Wieża z papieru i czar Barcelony
Z początku było niepewnie – każda z nas miała inny pomysł, probowałyśmy działać, później się lekko wycofywałyśmy. Pojawiło się lekkie zamieszanie, śmiech, a potem… coś kliknęło. Zaczęłyśmy działać razem. Wyszła z tego wieża, która może i nie była najpiękniejsza, ale trzymała pion i imponowała wysokością. Zdobyłyśmy drugie miejsce! Na cztery możliwe:)
To nie było tylko ćwiczenie z papieroplastyki. To była mała lekcja o ludziach – o tym, jak reagujemy pod presją czasu, jak komunikujemy się w różnorodnej grupie, jak rodzą się emocje, frustracje, radości… Refleksji po tym było więcej niż kartek w całym zadaniu. A jeszcze żeby było mało, musiałyśmy na każdej kartce zapisać coś, co nas łączyło.
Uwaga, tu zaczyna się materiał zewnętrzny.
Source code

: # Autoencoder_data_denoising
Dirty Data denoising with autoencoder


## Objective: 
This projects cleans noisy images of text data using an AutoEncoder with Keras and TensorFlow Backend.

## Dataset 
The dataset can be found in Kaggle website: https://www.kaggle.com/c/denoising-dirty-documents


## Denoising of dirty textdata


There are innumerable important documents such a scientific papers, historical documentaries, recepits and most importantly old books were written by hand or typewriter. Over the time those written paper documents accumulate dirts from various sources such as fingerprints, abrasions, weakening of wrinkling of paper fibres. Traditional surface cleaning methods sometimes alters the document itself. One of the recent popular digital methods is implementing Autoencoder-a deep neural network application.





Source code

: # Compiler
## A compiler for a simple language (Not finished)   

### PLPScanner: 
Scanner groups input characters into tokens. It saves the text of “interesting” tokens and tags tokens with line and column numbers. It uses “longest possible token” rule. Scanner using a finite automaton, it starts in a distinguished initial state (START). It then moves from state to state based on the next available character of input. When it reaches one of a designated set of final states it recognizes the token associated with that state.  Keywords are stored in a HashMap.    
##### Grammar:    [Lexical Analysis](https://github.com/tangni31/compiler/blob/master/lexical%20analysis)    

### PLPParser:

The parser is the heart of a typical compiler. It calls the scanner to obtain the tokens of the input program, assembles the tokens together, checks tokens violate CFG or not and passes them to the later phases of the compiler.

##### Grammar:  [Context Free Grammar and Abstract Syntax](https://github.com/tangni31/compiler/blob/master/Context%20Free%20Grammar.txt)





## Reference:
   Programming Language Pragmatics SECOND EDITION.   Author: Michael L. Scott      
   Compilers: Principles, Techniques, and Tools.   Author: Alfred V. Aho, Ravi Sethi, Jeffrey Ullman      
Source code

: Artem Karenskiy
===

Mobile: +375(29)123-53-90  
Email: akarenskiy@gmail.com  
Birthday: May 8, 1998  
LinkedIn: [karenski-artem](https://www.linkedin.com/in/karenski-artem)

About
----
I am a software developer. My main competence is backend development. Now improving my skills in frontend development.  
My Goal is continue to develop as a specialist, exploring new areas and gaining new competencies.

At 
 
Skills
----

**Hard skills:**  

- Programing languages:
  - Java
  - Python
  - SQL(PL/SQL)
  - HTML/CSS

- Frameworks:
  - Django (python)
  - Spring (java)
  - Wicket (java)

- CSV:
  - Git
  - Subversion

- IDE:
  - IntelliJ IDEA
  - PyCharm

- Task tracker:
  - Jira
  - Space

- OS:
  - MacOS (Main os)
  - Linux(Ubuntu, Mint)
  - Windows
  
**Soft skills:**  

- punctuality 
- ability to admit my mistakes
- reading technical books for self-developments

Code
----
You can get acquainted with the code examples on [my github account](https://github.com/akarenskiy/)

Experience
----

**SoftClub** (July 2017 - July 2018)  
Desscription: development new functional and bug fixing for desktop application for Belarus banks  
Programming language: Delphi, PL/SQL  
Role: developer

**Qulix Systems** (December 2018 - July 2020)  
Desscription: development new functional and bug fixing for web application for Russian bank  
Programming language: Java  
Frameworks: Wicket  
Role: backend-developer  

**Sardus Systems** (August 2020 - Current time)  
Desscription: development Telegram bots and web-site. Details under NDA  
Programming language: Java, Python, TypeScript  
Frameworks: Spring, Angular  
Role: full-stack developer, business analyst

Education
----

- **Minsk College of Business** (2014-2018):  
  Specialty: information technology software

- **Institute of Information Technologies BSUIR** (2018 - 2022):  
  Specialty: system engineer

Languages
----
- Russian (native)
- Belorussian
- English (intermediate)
A po zajęciach – spacer po barcelońskich uliczkach. I tu, proszę Państwa, nastąpił ten moment, kiedy serce zaczyna bić trochę mocniej. Kamienice w Barcelonie to coś, co trzeba zobaczyć na własne oczy – balkony jak z bajki, fasady pełne detali, kolory, które zachwycają nawet najbardziej wymagających estetów.
Miasto jest czyste, uporządkowane, a jednocześnie żywe, tętniące energią.